None of my preconceived notions of the publishing process were remotely correct. I received incredible support and guidance from my literary agent from Trident Media Group, Mark Gottlieb, and my acquisition editor, Tara Gavin, and from the editorial and marketing teams at Crooked Lane Books. I am grateful for their assistance while I worked to finetune my manuscript into a book that I am extremely proud of.
What’s next for you?
I’m at work on the second book in the series and am thrilled to have a new complement of unseemly and disreputable individuals in my head. Rhode Island, in close proximity to New York and Boston, has a colorful history of organized crime, and given the small size of the state, I expect we’ve all had our brushes with it. My parents owned a locally famous chicken restaurant that had evolved from a neighborhood social club and began in the cellar of our family home.
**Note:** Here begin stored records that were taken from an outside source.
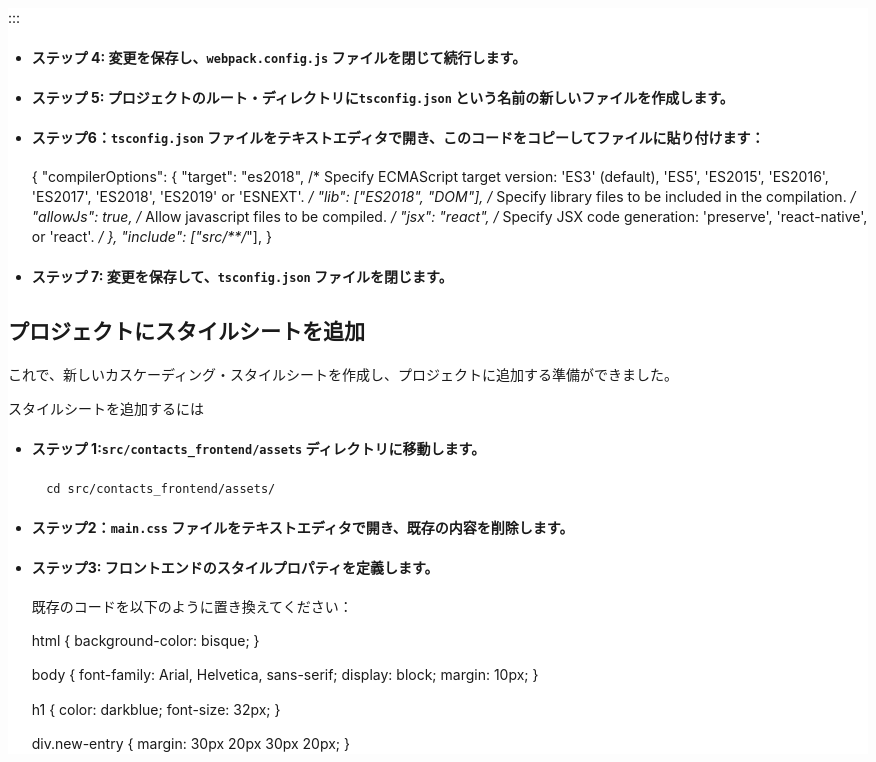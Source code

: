 :::

- #### ステップ 4: 変更を保存し、`webpack.config.js` ファイルを閉じて続行します。

- #### ステップ 5: プロジェクトのルート・ディレクトリに`tsconfig.json` という名前の新しいファイルを作成します。

- #### ステップ6：`tsconfig.json` ファイルをテキストエディタで開き、このコードをコピーしてファイルに貼り付けます：



    {
        "compilerOptions": {
          "target": "es2018",        /* Specify ECMAScript target version: 'ES3' (default), 'ES5', 'ES2015', 'ES2016', 'ES2017', 'ES2018', 'ES2019' or 'ESNEXT'. */
          "lib": ["ES2018", "DOM"],  /* Specify library files to be included in the compilation. */
          "allowJs": true,           /* Allow javascript files to be compiled. */
          "jsx": "react",            /* Specify JSX code generation: 'preserve', 'react-native', or 'react'. */
        },
        "include": ["src/**/*"],
    }

- #### ステップ 7: 変更を保存して、`tsconfig.json` ファイルを閉じます。

## プロジェクトにスタイルシートを追加

これで、新しいカスケーディング・スタイルシートを作成し、プロジェクトに追加する準備ができました。

スタイルシートを追加するには

- #### ステップ 1:`src/contacts_frontend/assets` ディレクトリに移動します。
  
  ```
    cd src/contacts_frontend/assets/
  ```

- #### ステップ2：`main.css` ファイルをテキストエディタで開き、既存の内容を削除します。

- #### ステップ3: フロントエンドのスタイルプロパティを定義します。
  
  既存のコードを以下のように置き換えてください：



    html {
    background-color: bisque;
    }
    
    body {
        font-family: Arial, Helvetica, sans-serif;
        display: block;
        margin: 10px;
    }
    
    h1 {
        color: darkblue;
        font-size: 32px;
    }
    
    div.new-entry {
        margin: 30px 20px 30px 20px;
    }
    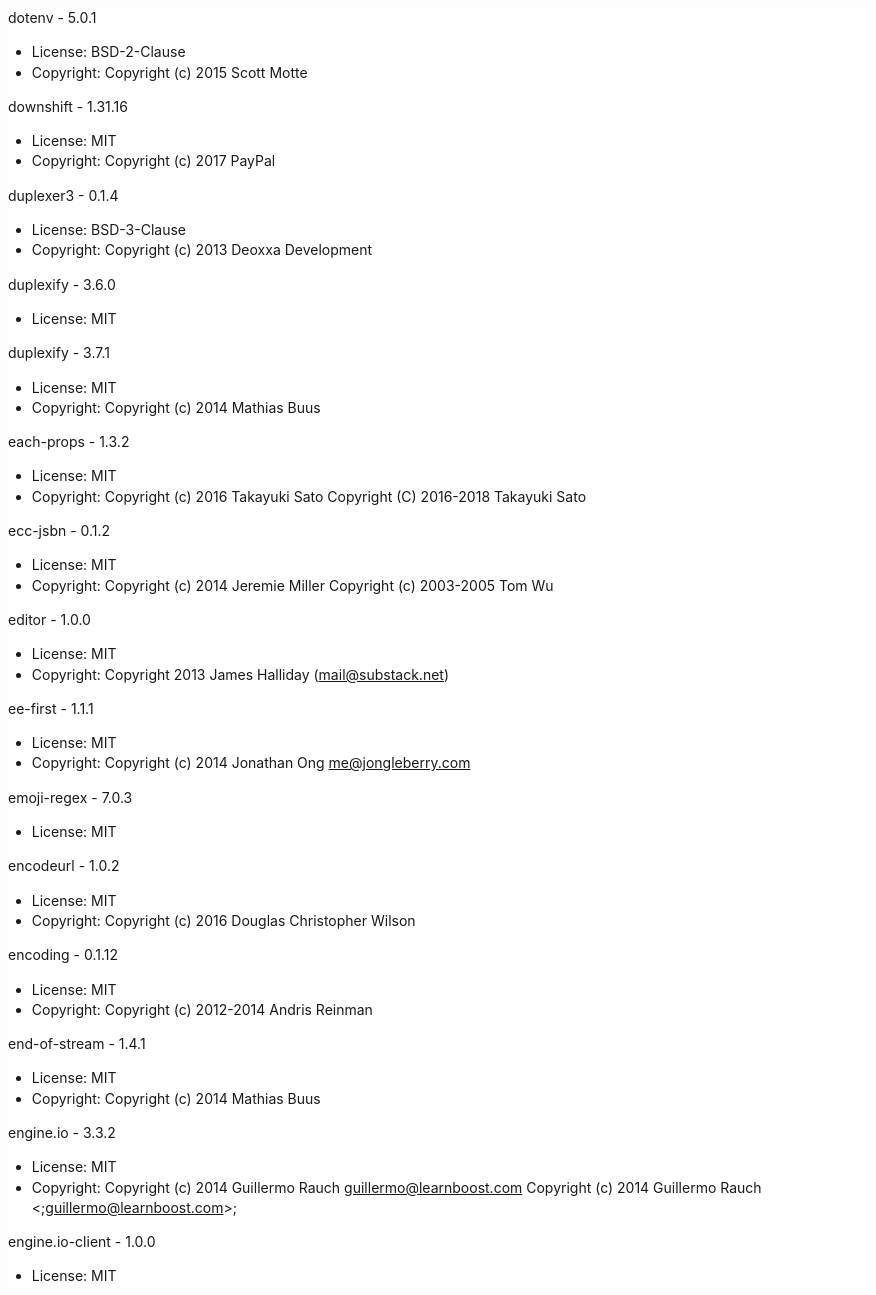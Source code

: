 dotenv - 5.0.1
 * License: BSD-2-Clause
 * Copyright: Copyright (c) 2015  Scott Motte

downshift - 1.31.16
 * License: MIT
 * Copyright: Copyright (c) 2017 PayPal

duplexer3 - 0.1.4
 * License: BSD-3-Clause
 * Copyright: Copyright (c) 2013  Deoxxa Development

duplexify - 3.6.0
 * License: MIT

duplexify - 3.7.1
 * License: MIT
 * Copyright: Copyright (c) 2014 Mathias Buus

each-props - 1.3.2
 * License: MIT
 * Copyright: Copyright (c) 2016 Takayuki Sato Copyright (C) 2016-2018 Takayuki Sato

ecc-jsbn - 0.1.2
 * License: MIT
 * Copyright: Copyright (c) 2014 Jeremie Miller Copyright (c) 2003-2005  Tom Wu

editor - 1.0.0
 * License: MIT
 * Copyright: Copyright 2013 James Halliday (mail@substack.net)

ee-first - 1.1.1
 * License: MIT
 * Copyright: Copyright (c) 2014 Jonathan Ong me@jongleberry.com

emoji-regex - 7.0.3
 * License: MIT

encodeurl - 1.0.2
 * License: MIT
 * Copyright: Copyright (c) 2016 Douglas Christopher Wilson

encoding - 0.1.12
 * License: MIT
 * Copyright: Copyright (c) 2012-2014 Andris Reinman

end-of-stream - 1.4.1
 * License: MIT
 * Copyright: Copyright (c) 2014 Mathias Buus

engine.io - 3.3.2
 * License: MIT
 * Copyright: Copyright (c) 2014 Guillermo Rauch <guillermo@learnboost.com> Copyright (c) 2014 Guillermo Rauch <;guillermo@learnboost.com>;

engine.io-client - 1.0.0
 * License: MIT

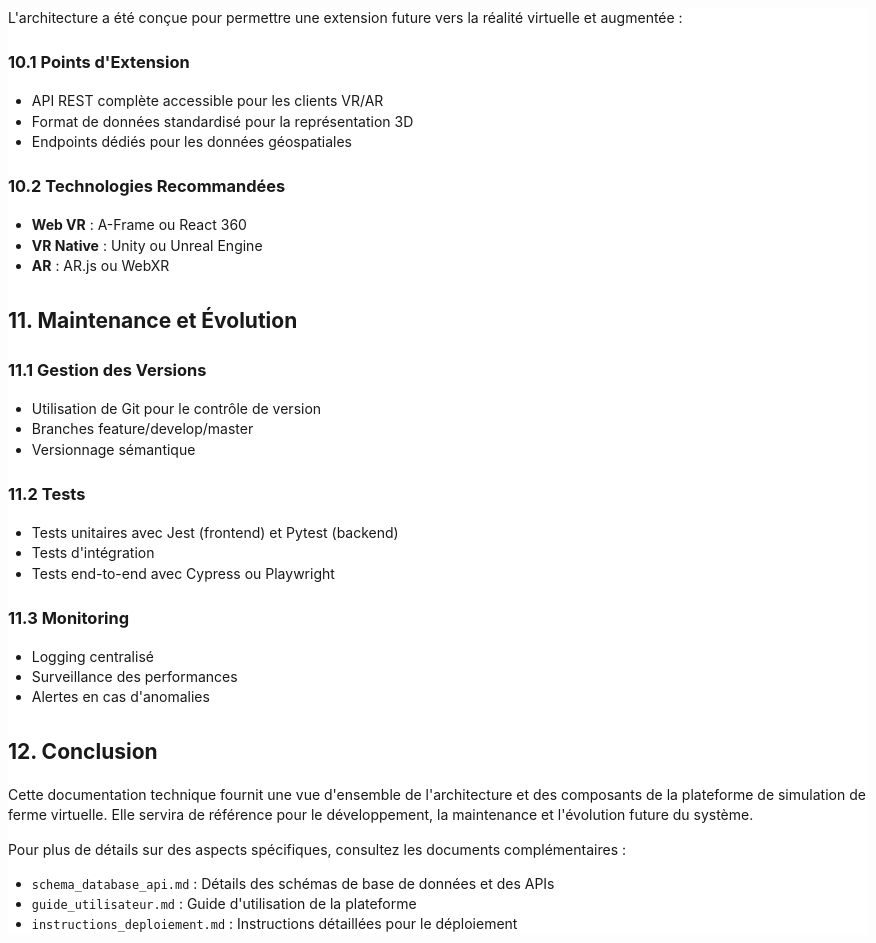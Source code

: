 L'architecture a été conçue pour permettre une extension future vers la réalité virtuelle et augmentée :

### 10.1 Points d'Extension

- API REST complète accessible pour les clients VR/AR
- Format de données standardisé pour la représentation 3D
- Endpoints dédiés pour les données géospatiales

### 10.2 Technologies Recommandées

- **Web VR** : A-Frame ou React 360
- **VR Native** : Unity ou Unreal Engine
- **AR** : AR.js ou WebXR

## 11. Maintenance et Évolution

### 11.1 Gestion des Versions

- Utilisation de Git pour le contrôle de version
- Branches feature/develop/master
- Versionnage sémantique

### 11.2 Tests

- Tests unitaires avec Jest (frontend) et Pytest (backend)
- Tests d'intégration
- Tests end-to-end avec Cypress ou Playwright

### 11.3 Monitoring

- Logging centralisé
- Surveillance des performances
- Alertes en cas d'anomalies

## 12. Conclusion

Cette documentation technique fournit une vue d'ensemble de l'architecture et des composants de la plateforme de simulation de ferme virtuelle. Elle servira de référence pour le développement, la maintenance et l'évolution future du système.

Pour plus de détails sur des aspects spécifiques, consultez les documents complémentaires :
- `schema_database_api.md` : Détails des schémas de base de données et des APIs
- `guide_utilisateur.md` : Guide d'utilisation de la plateforme
- `instructions_deploiement.md` : Instructions détaillées pour le déploiement

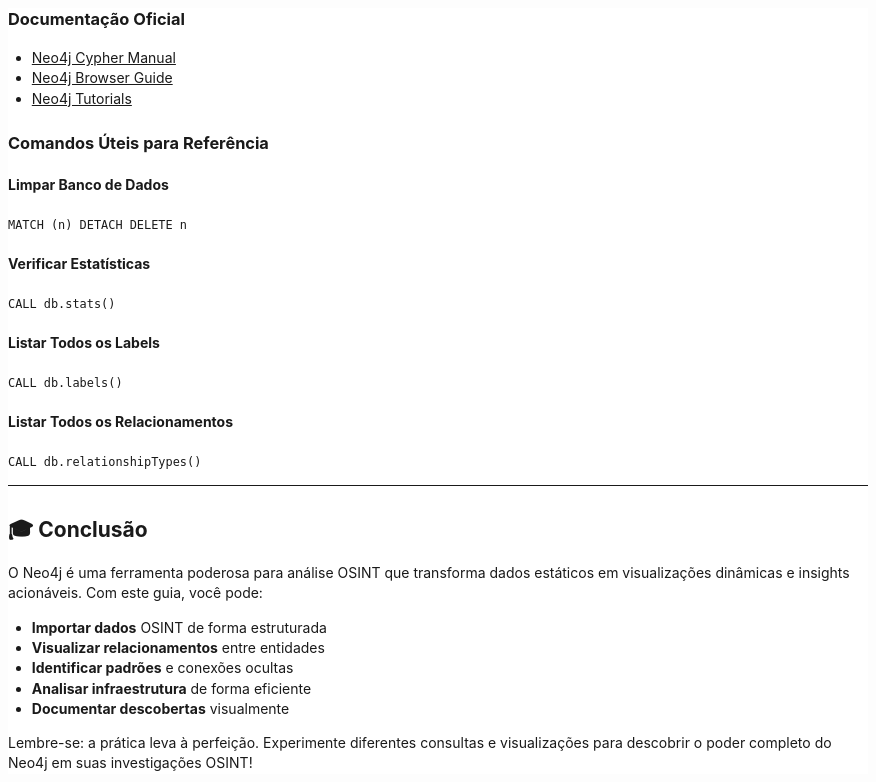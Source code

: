 ### Documentação Oficial
- [Neo4j Cypher Manual](https://neo4j.com/docs/cypher-manual/)
- [Neo4j Browser Guide](https://neo4j.com/docs/browser-manual/)
- [Neo4j Tutorials](https://neo4j.com/developer/cypher/)

### Comandos Úteis para Referência

#### Limpar Banco de Dados
```cypher
MATCH (n) DETACH DELETE n
```

#### Verificar Estatísticas
```cypher
CALL db.stats()
```

#### Listar Todos os Labels
```cypher
CALL db.labels()
```

#### Listar Todos os Relacionamentos
```cypher
CALL db.relationshipTypes()
```

---

## 🎓 Conclusão

O Neo4j é uma ferramenta poderosa para análise OSINT que transforma dados estáticos em visualizações dinâmicas e insights acionáveis. Com este guia, você pode:

- **Importar dados** OSINT de forma estruturada
- **Visualizar relacionamentos** entre entidades
- **Identificar padrões** e conexões ocultas
- **Analisar infraestrutura** de forma eficiente
- **Documentar descobertas** visualmente

Lembre-se: a prática leva à perfeição. Experimente diferentes consultas e visualizações para descobrir o poder completo do Neo4j em suas investigações OSINT!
A patron and friend of the family was a federal marshal who started the witness protection program with Bobby Kennedy. Very few knew, of course, but what’s more astonishing is that he brought several of his charges to dinner. However, instead of going through the front door of the restaurant, he hustled them, guarded by a consort of agents, through the back door of my family home and down a set of stairs into one of the dining rooms. A few years later, I put two and two together after seeing the book, My Life in the Mafia, by Vincent Teresa, on my parents’ nightstand. There was no mistaking the large man on the book flap with the man who I feared might become stuck in the narrow passageway that led into the restaurant. My work in progress has been simmering for some time and, of course, involves an element of modern-day organized crime.
Lastly, what books have you enjoyed reading this year? Are there any you’re looking forward to picking up?
When I’m writing, I like to read beautifully written, sweeping narratives, as well as work that inspires my craft. This past year I enjoyed Abraham Verghese’s The Covenant of Water, and Maggie O’Farrell’s The Marriage Portrait. I also decided to reread Christie’s Miss Marple series. The Marple books are well-plotted and instructive in the deft manner with which she inserts clues. And, finally, I read the eighth book in Adrian McKinty’s Sean Duffy novels, Hang on St. Christopher. Set in Northern Ireland, McKinty writes what he knows, and he knows his people. His character development is inspiring in that his characters leap fully formed from the page and stay with you long after you’ve finished the book. I can only hope that one day someone feels the same about my own.